Private Revelation: Disagreements Among Christians About Modern Miracles
Even though belief in powers beyond this world is common to Christians and other supernaturalists, there are still huge divisions between Christianity and all other religious traditions. Moreover, there are divisions within Christianity concerning the reality and nature of supernatural occurrences today, particularly when they involve the Blessed Virgin. It’s to these differences among Christians that we now turn.
All orthodox Christians believe in the miraculous, for they believe that the Something beyond nature intervened in nature by taking on human flesh and being born at Bethlehem. However, not all Christians believe the miraculous occurs today. One school of thought among some Protestants is that God stopped doing miraculous things once the Bible had been written. The notion is that the Bible is God’s supreme miracle and that, after it, no other miracle is necessary. Therefore, according to this theory, miracles such as Marian apparitions can’t happen because no miracles are happening anymore. Faced with facts like the healings at Lourdes, such Christians let their theory trump reality, just like Zola did. Only they do so because their God is small, not because, as in Zola’s case, he’s non-existent.
Other Christians believe that the God who worked signs and wonders in the pages of Scripture is still doing so today. In addition to Catholic stories of the miraculous, various Evangelical, Pentecostal, and charismatic congregations are bulging with testimonies to God’s supernatural power at work in the present hour. And with good reason, since God doesn’t appear to be picky about sharing his wonders with Christians of various traditions. This was abundantly demonstrated recently near my home town of Seattle when a Redmond teenager named Laura Hatch—who was in an accident and trapped in her car for eight days—was rescued in an extraordinary way:
Last night, more than 100 friends and acquaintances from Creekside Covenant Church cheered and sang at a celebratory prayer service that had been scheduled as a vigil before Hatch was found.
Church member Sha Nohr, whose daughter is friends with Laura Hatch, told the congregation how a vision led her to the lost teen.
Nohr said her teenage daughter, distraught over her missing friend, showed Nohr a photo of Hatch on Saturday and asked what they could do to find her. Nohr said she told her daughter all they could do was pray.
That night, Nohr, who belongs to an online prayer group for women, said she had several vivid dreams of a wooded area.
In the dreams, she said, she heard the message “Keep going. Keep going.”
Yesterday morning, Nohr said, she woke up and felt an urgency to look for Hatch. She asked her daughter to go along.

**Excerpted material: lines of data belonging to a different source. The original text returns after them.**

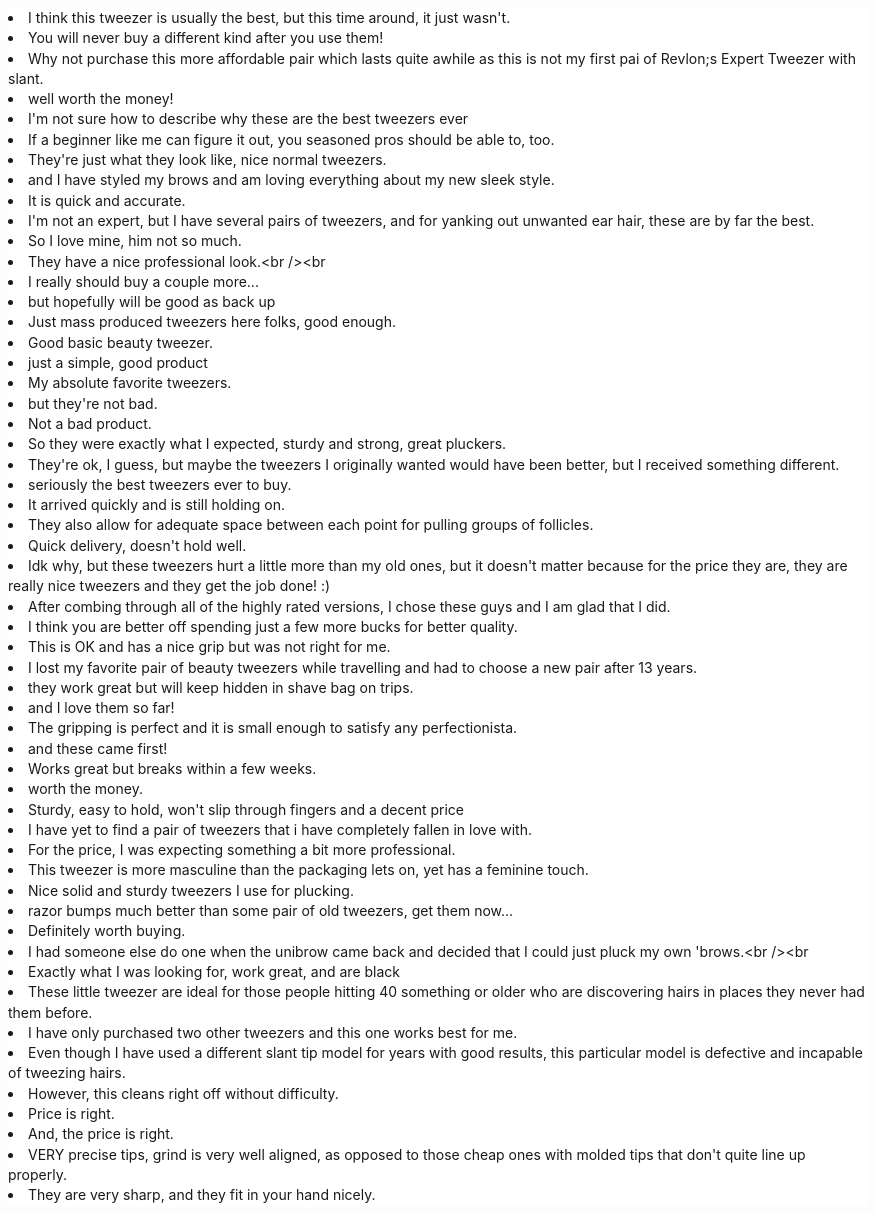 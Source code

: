 <li> I think this tweezer is usually the best, but this time around, it just wasn&#x27;t.</li>
<li> You will never buy a different kind after you use them!</li>
<li> Why not purchase this more affordable pair which lasts quite awhile as this is not my first pai of Revlon;s Expert Tweezer with slant.</li>
<li> well worth the money!</li>
<li> I&#x27;m not sure how to describe why these are the best tweezers ever</li>
<li> If a beginner like me can figure it out, you seasoned pros should be able to, too.</li>
<li> They&#x27;re just what they look like, nice normal tweezers.  </li>
<li> and I have styled my brows and am loving everything about my new sleek style.</li>
<li> It is quick and accurate.</li>
<li> I&#x27;m not an expert, but I have several pairs of tweezers, and for yanking out unwanted ear hair, these are by far the best.  </li>
<li> So I love mine, him not so much.</li>
<li> They have a nice professional look.&lt;br /&gt;&lt;br</li>
<li> I really should buy a couple more...</li>
<li> but hopefully will be good as back up</li>
<li> Just mass produced tweezers here folks, good enough.</li>
<li> Good basic beauty tweezer.  </li>
<li> just a simple, good product</li>
<li> My absolute favorite tweezers.  </li>
<li> but they&#x27;re not bad.</li>
<li> Not a bad product.</li>
<li> So they were exactly what I expected, sturdy and strong, great pluckers.</li>
<li> They&#x27;re ok, I guess, but maybe the tweezers I originally wanted would have been better, but I received something different.</li>
<li> seriously the best tweezers ever to buy.</li>
<li> It arrived quickly and is still holding on.</li>
<li> They also allow for adequate space between each point for pulling groups of follicles.</li>
<li> Quick delivery, doesn&#x27;t hold well.</li>
<li> Idk why, but these tweezers hurt a little more than my old ones, but it doesn&#x27;t matter because for the price they are, they are really nice tweezers and they get the job done! :)</li>
<li> After combing through all of the highly rated versions, I chose these guys and I am glad that I did.</li>
<li> I think you are better off spending just a few more bucks for better quality.</li>
<li> This is OK and has a nice grip but was not right for me.</li>
<li> I lost my favorite pair of beauty tweezers while travelling and had to choose a new pair after 13 years.</li>
<li> they work great but will keep hidden in shave bag on trips.</li>
<li> and I love them so far!</li>
<li> The gripping is perfect and it is small enough to satisfy any perfectionista.</li>
<li> and these came first!</li>
<li> Works great but breaks within a few weeks.  </li>
<li> worth the money.  </li>
<li> Sturdy, easy to hold, won&#x27;t slip through fingers and a decent price</li>
<li> I have yet to find a pair of tweezers that i have completely fallen in love with.</li>
<li> For the price, I was expecting something a bit more professional.</li>
<li> This tweezer is more masculine than the packaging lets on, yet has a feminine touch.</li>
<li> Nice solid and sturdy tweezers I use for plucking.</li>
<li> razor bumps much better than some pair of old tweezers, get them now...</li>
<li> Definitely worth buying.</li>
<li> I had someone else do one when the unibrow came back and decided that I could just pluck my own &#x27;brows.&lt;br /&gt;&lt;br</li>
<li> Exactly what I was looking for, work great, and are black</li>
<li> These little tweezer are ideal for those people hitting 40 something or older who are discovering hairs in places they never had them before.</li>
<li> I have only purchased two other tweezers and this one works best for me.</li>
<li> Even though I have used a different slant tip model for years with good results, this particular model is defective and incapable of tweezing hairs.</li>
<li> However, this cleans right off without difficulty.</li>
<li> Price is right.</li>
<li> And, the price is right.</li>
<li> VERY precise tips, grind is very well aligned, as opposed to those cheap ones with molded tips that don&#x27;t quite line up properly.</li>
<li> They are very sharp, and they fit in your hand nicely.</li>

They drove to the Union Hill area and pulled over. Nohr said she got out, but “it just didn’t feel right.”
So the two drove farther and stopped again in about the 20200 block of Northeast Union Hill Road. All the while, Nohr said, she prayed. “I just thought, ‘Let her speak out to us.’”
At one spot, Nohr said she felt something draw her down a steep embankment. Her daughter waited up on the road while Nohr scrambled over a concrete barrier and inched her way more than 100 feet down through thick vegetation.
At the bottom, Nohr said, she saw nothing at first. She was about to leave, thinking she was wrong, when through the trees, she said, she saw what looked like a car.
It was Hatch’s, crumpled so badly that it looked like “modern art,” said Randy Phillips, the family’s pastor.
Nohr said she called up to her daughter to get help. Her daughter stopped a passing motorist because she didn’t know the name of the road they were on.
A man climbed down to help Nohr get close to Hatch, who was in the back seat.
“I told her that people were looking for her and they loved her,” Nohr recalled. “And she said, ‘I think I might be late for curfew.’”
While emergency crews were on the way, Nohr said, she used her cellphone to call Hatch’s father, Todd Hatch.
Loved ones yesterday called the ending a miracle and spent several hours at Washington Cathedral in Redmond giving thanks.
As a Pentecostal pastor I once knew said, “That sort of thing changes your theology.”
However, for some reason, even Protestants who are convinced of the reality of God’s signs and wonders being manifested throughout history usually draw the line at apparitions of the Blessed Virgin Mary.